**TASK TO CARRY OUT**.
Where an entry contains an image, skip the image and print the rest exactly.

[TASK INPUTS]

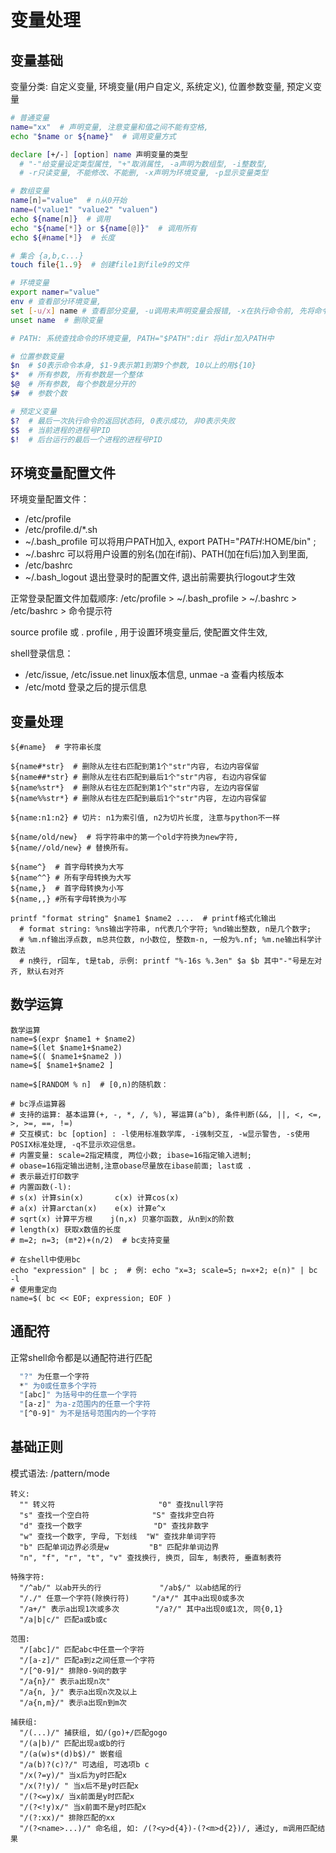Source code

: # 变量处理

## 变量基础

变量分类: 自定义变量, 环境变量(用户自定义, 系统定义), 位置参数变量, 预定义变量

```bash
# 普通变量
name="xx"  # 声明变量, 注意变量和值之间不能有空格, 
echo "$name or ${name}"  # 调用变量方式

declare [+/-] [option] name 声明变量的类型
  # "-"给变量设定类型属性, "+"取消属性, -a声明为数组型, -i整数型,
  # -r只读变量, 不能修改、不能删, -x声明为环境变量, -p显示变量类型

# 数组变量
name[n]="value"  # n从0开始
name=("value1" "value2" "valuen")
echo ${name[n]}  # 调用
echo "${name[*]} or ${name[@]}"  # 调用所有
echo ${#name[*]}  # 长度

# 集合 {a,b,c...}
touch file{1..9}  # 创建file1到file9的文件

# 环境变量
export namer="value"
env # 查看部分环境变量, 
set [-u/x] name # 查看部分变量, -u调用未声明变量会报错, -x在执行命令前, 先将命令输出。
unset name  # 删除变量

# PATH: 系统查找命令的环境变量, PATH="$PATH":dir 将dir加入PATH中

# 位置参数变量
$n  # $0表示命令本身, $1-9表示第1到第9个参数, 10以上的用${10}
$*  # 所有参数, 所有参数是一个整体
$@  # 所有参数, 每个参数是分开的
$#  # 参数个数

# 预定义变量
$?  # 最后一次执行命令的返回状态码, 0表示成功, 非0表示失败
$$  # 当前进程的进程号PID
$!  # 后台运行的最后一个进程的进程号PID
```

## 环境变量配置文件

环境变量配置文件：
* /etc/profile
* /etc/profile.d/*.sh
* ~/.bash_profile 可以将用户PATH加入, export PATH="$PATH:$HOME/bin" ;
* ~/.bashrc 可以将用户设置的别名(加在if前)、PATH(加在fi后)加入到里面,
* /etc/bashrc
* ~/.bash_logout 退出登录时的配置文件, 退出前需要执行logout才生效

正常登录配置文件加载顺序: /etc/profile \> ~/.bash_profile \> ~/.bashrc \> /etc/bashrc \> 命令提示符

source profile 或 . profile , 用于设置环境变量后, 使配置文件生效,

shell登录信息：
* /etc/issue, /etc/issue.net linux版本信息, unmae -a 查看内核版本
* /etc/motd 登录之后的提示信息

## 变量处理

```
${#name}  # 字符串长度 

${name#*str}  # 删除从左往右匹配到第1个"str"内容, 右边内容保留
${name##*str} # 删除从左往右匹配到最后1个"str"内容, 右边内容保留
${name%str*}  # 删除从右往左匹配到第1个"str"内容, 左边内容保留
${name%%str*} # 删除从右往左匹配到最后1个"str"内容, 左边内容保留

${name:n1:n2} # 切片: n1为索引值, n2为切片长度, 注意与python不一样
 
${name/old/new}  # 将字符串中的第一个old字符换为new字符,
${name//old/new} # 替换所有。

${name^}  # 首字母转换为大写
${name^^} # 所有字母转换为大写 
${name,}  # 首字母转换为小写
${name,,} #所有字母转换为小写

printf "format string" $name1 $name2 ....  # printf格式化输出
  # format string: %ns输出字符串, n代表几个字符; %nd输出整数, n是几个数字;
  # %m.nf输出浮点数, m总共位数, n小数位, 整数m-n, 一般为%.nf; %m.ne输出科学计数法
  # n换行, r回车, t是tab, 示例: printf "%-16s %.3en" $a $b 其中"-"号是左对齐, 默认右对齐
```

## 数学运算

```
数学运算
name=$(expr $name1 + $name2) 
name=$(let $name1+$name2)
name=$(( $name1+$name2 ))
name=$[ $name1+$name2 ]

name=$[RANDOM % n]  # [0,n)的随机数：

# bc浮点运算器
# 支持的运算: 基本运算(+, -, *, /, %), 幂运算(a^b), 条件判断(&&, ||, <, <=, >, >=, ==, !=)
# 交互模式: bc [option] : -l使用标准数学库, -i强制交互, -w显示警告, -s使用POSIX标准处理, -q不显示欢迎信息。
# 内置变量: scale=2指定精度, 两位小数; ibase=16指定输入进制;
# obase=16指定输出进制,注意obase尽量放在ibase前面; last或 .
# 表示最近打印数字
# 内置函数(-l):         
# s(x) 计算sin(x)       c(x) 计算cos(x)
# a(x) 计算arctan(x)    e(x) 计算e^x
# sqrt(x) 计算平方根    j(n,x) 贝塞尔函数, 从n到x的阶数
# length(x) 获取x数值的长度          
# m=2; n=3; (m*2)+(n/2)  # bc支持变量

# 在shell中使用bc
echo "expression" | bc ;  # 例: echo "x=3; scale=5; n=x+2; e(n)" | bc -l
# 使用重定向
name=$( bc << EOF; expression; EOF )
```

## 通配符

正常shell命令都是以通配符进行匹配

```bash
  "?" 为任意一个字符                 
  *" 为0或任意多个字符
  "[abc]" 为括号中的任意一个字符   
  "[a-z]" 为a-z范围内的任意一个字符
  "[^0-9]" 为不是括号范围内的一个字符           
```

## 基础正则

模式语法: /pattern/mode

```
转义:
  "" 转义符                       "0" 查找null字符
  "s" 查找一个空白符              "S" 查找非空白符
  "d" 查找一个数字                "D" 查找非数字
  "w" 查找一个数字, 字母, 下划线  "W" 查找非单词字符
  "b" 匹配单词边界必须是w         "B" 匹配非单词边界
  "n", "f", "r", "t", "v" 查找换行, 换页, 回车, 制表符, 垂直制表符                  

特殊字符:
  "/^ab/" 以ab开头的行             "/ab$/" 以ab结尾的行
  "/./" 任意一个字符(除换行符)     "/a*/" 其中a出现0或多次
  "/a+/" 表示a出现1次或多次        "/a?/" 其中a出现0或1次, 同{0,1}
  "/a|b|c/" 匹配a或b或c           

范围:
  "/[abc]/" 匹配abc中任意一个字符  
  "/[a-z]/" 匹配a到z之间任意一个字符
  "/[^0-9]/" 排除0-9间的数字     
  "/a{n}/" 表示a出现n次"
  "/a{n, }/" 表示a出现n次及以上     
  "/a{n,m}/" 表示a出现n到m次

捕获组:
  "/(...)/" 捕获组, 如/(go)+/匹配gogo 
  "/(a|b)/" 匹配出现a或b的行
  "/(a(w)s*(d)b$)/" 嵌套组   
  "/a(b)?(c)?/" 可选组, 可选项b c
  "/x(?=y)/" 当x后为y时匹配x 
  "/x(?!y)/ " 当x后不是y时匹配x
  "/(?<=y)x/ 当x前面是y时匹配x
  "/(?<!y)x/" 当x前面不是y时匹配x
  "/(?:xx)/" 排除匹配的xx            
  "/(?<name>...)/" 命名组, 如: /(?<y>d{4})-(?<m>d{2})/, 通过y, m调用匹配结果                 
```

[/TASK INPUTS]

**COMPLETED EXERCISE**.
Source code

: # 变量处理

## 变量基础

变量分类: 自定义变量, 环境变量(用户自定义, 系统定义), 位置参数变量, 预定义变量

```bash
# 普通变量
name="xx"  # 声明变量, 注意变量和值之间不能有空格, 
echo "$name or ${name}"  # 调用变量方式

declare [+/-] [option] name 声明变量的类型
  # "-"给变量设定类型属性, "+"取消属性, -a声明为数组型, -i整数型,
  # -r只读变量, 不能修改、不能删, -x声明为环境变量, -p显示变量类型

# 数组变量
name[n]="value"  # n从0开始
name=("value1" "value2" "valuen")
echo ${name[n]}  # 调用
echo "${name[*]} or ${name[@]}"  # 调用所有
echo ${#name[*]}  # 长度

# 集合 {a,b,c...}
touch file{1..9}  # 创建file1到file9的文件

# 环境变量
export namer="value"
env # 查看部分环境变量, 
set [-u/x] name # 查看部分变量, -u调用未声明变量会报错, -x在执行命令前, 先将命令输出。
unset name  # 删除变量

# PATH: 系统查找命令的环境变量, PATH="$PATH":dir 将dir加入PATH中

# 位置参数变量
$n  # $0表示命令本身, $1-9表示第1到第9个参数, 10以上的用${10}
$*  # 所有参数, 所有参数是一个整体
$@  # 所有参数, 每个参数是分开的
$#  # 参数个数

# 预定义变量
$?  # 最后一次执行命令的返回状态码, 0表示成功, 非0表示失败
$$  # 当前进程的进程号PID
$!  # 后台运行的最后一个进程的进程号PID
```

## 环境变量配置文件

环境变量配置文件：
* /etc/profile
* /etc/profile.d/*.sh
* ~/.bash_profile 可以将用户PATH加入, export PATH="$PATH:$HOME/bin" ;
* ~/.bashrc 可以将用户设置的别名(加在if前)、PATH(加在fi后)加入到里面,
* /etc/bashrc
* ~/.bash_logout 退出登录时的配置文件, 退出前需要执行logout才生效

正常登录配置文件加载顺序: /etc/profile \> ~/.bash_profile \> ~/.bashrc \> /etc/bashrc \> 命令提示符

source profile 或 . profile , 用于设置环境变量后, 使配置文件生效,

shell登录信息：
* /etc/issue, /etc/issue.net linux版本信息, unmae -a 查看内核版本
* /etc/motd 登录之后的提示信息

## 变量处理

```
${#name}  # 字符串长度 

${name#*str}  # 删除从左往右匹配到第1个"str"内容, 右边内容保留
${name##*str} # 删除从左往右匹配到最后1个"str"内容, 右边内容保留
${name%str*}  # 删除从右往左匹配到第1个"str"内容, 左边内容保留
${name%%str*} # 删除从右往左匹配到最后1个"str"内容, 左边内容保留

${name:n1:n2} # 切片: n1为索引值, n2为切片长度, 注意与python不一样
 
${name/old/new}  # 将字符串中的第一个old字符换为new字符,
${name//old/new} # 替换所有。

${name^}  # 首字母转换为大写
${name^^} # 所有字母转换为大写 
${name,}  # 首字母转换为小写
${name,,} #所有字母转换为小写

printf "format string" $name1 $name2 ....  # printf格式化输出
  # format string: %ns输出字符串, n代表几个字符; %nd输出整数, n是几个数字;
  # %m.nf输出浮点数, m总共位数, n小数位, 整数m-n, 一般为%.nf; %m.ne输出科学计数法
  # n换行, r回车, t是tab, 示例: printf "%-16s %.3en" $a $b 其中"-"号是左对齐, 默认右对齐
```

## 数学运算

```
数学运算
name=$(expr $name1 + $name2) 
name=$(let $name1+$name2)
name=$(( $name1+$name2 ))
name=$[ $name1+$name2 ]

name=$[RANDOM % n]  # [0,n)的随机数：

# bc浮点运算器
# 支持的运算: 基本运算(+, -, *, /, %), 幂运算(a^b), 条件判断(&&, ||, <, <=, >, >=, ==, !=)
# 交互模式: bc [option] : -l使用标准数学库, -i强制交互, -w显示警告, -s使用POSIX标准处理, -q不显示欢迎信息。
# 内置变量: scale=2指定精度, 两位小数; ibase=16指定输入进制;
# obase=16指定输出进制,注意obase尽量放在ibase前面; last或 .
# 表示最近打印数字
# 内置函数(-l):         
# s(x) 计算sin(x)       c(x) 计算cos(x)
# a(x) 计算arctan(x)    e(x) 计算e^x
# sqrt(x) 计算平方根    j(n,x) 贝塞尔函数, 从n到x的阶数
# length(x) 获取x数值的长度          
# m=2; n=3; (m*2)+(n/2)  # bc支持变量

# 在shell中使用bc
echo "expression" | bc ;  # 例: echo "x=3; scale=5; n=x+2; e(n)" | bc -l
# 使用重定向
name=$( bc << EOF; expression; EOF )
```

## 通配符

正常shell命令都是以通配符进行匹配

```bash
  "?" 为任意一个字符                 
  *" 为0或任意多个字符
  "[abc]" 为括号中的任意一个字符   
  "[a-z]" 为a-z范围内的任意一个字符
  "[^0-9]" 为不是括号范围内的一个字符           
```

## 基础正则

模式语法: /pattern/mode

```
转义:
  "" 转义符                       "0" 查找null字符
  "s" 查找一个空白符              "S" 查找非空白符
  "d" 查找一个数字                "D" 查找非数字
  "w" 查找一个数字, 字母, 下划线  "W" 查找非单词字符
  "b" 匹配单词边界必须是w         "B" 匹配非单词边界
  "n", "f", "r", "t", "v" 查找换行, 换页, 回车, 制表符, 垂直制表符                  

特殊字符:
  "/^ab/" 以ab开头的行             "/ab$/" 以ab结尾的行
  "/./" 任意一个字符(除换行符)     "/a*/" 其中a出现0或多次
  "/a+/" 表示a出现1次或多次        "/a?/" 其中a出现0或1次, 同{0,1}
  "/a|b|c/" 匹配a或b或c           

范围:
  "/[abc]/" 匹配abc中任意一个字符  
  "/[a-z]/" 匹配a到z之间任意一个字符
  "/[^0-9]/" 排除0-9间的数字     
  "/a{n}/" 表示a出现n次"
  "/a{n, }/" 表示a出现n次及以上     
  "/a{n,m}/" 表示a出现n到m次

捕获组:
  "/(...)/" 捕获组, 如/(go)+/匹配gogo 
  "/(a|b)/" 匹配出现a或b的行
  "/(a(w)s*(d)b$)/" 嵌套组   
  "/a(b)?(c)?/" 可选组, 可选项b c
  "/x(?=y)/" 当x后为y时匹配x 
  "/x(?!y)/ " 当x后不是y时匹配x
  "/(?<=y)x/ 当x前面是y时匹配x
  "/(?<!y)x/" 当x前面不是y时匹配x
  "/(?:xx)/" 排除匹配的xx            
  "/(?<name>...)/" 命名组, 如: /(?<y>d{4})-(?<m>d{2})/, 通过y, m调用匹配结果                 
```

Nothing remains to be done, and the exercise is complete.